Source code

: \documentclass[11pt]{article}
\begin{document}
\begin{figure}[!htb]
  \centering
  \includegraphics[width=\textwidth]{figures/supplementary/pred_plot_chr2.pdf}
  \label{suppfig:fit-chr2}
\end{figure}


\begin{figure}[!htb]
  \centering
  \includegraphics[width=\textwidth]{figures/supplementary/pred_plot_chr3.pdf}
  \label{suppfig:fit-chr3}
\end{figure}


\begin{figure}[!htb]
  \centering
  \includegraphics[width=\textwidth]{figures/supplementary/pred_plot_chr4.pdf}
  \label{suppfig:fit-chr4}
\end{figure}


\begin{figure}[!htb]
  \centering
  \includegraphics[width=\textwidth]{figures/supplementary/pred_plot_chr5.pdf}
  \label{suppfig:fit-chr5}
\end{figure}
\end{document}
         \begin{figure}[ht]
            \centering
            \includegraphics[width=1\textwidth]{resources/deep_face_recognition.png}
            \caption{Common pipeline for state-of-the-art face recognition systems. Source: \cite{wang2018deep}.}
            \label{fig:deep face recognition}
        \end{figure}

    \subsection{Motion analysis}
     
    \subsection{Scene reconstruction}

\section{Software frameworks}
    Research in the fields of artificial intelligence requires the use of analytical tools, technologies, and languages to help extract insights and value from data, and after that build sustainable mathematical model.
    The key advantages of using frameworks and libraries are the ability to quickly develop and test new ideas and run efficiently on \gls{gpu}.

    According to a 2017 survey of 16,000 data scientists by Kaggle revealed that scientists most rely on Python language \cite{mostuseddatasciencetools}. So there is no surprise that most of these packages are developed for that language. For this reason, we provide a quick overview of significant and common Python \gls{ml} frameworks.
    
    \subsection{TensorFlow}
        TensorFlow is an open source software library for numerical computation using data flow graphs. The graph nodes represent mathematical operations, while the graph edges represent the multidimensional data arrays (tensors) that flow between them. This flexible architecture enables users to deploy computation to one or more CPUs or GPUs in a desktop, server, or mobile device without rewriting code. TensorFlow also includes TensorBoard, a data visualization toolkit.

---

THE PROBLEM:
Reproduce all the data exactly. Include every line.

SOLUTION TO THIS TASK:
Source code

: \documentclass[11pt]{article}
\begin{document}
\begin{figure}[!htb]
  \centering
  \includegraphics[width=\textwidth]{figures/supplementary/pred_plot_chr2.pdf}
  \label{suppfig:fit-chr2}
\end{figure}


\begin{figure}[!htb]
  \centering
  \includegraphics[width=\textwidth]{figures/supplementary/pred_plot_chr3.pdf}
  \label{suppfig:fit-chr3}
\end{figure}


\begin{figure}[!htb]
  \centering
  \includegraphics[width=\textwidth]{figures/supplementary/pred_plot_chr4.pdf}
  \label{suppfig:fit-chr4}
\end{figure}


\begin{figure}[!htb]
  \centering
  \includegraphics[width=\textwidth]{figures/supplementary/pred_plot_chr5.pdf}
  \label{suppfig:fit-chr5}
\end{figure}
\end{document}
         \begin{figure}[ht]
            \centering
            \includegraphics[width=1\textwidth]{resources/deep_face_recognition.png}
            \caption{Common pipeline for state-of-the-art face recognition systems. Source: \cite{wang2018deep}.}
            \label{fig:deep face recognition}
        \end{figure}

    \subsection{Motion analysis}
     
    \subsection{Scene reconstruction}

\section{Software frameworks}
    Research in the fields of artificial intelligence requires the use of analytical tools, technologies, and languages to help extract insights and value from data, and after that build sustainable mathematical model.
    The key advantages of using frameworks and libraries are the ability to quickly develop and test new ideas and run efficiently on \gls{gpu}.

    According to a 2017 survey of 16,000 data scientists by Kaggle revealed that scientists most rely on Python language \cite{mostuseddatasciencetools}. So there is no surprise that most of these packages are developed for that language. For this reason, we provide a quick overview of significant and common Python \gls{ml} frameworks.
    
    \subsection{TensorFlow}
        TensorFlow is an open source software library for numerical computation using data flow graphs. The graph nodes represent mathematical operations, while the graph edges represent the multidimensional data arrays (tensors) that flow between them. This flexible architecture enables users to deploy computation to one or more CPUs or GPUs in a desktop, server, or mobile device without rewriting code. TensorFlow also includes TensorBoard, a data visualization toolkit.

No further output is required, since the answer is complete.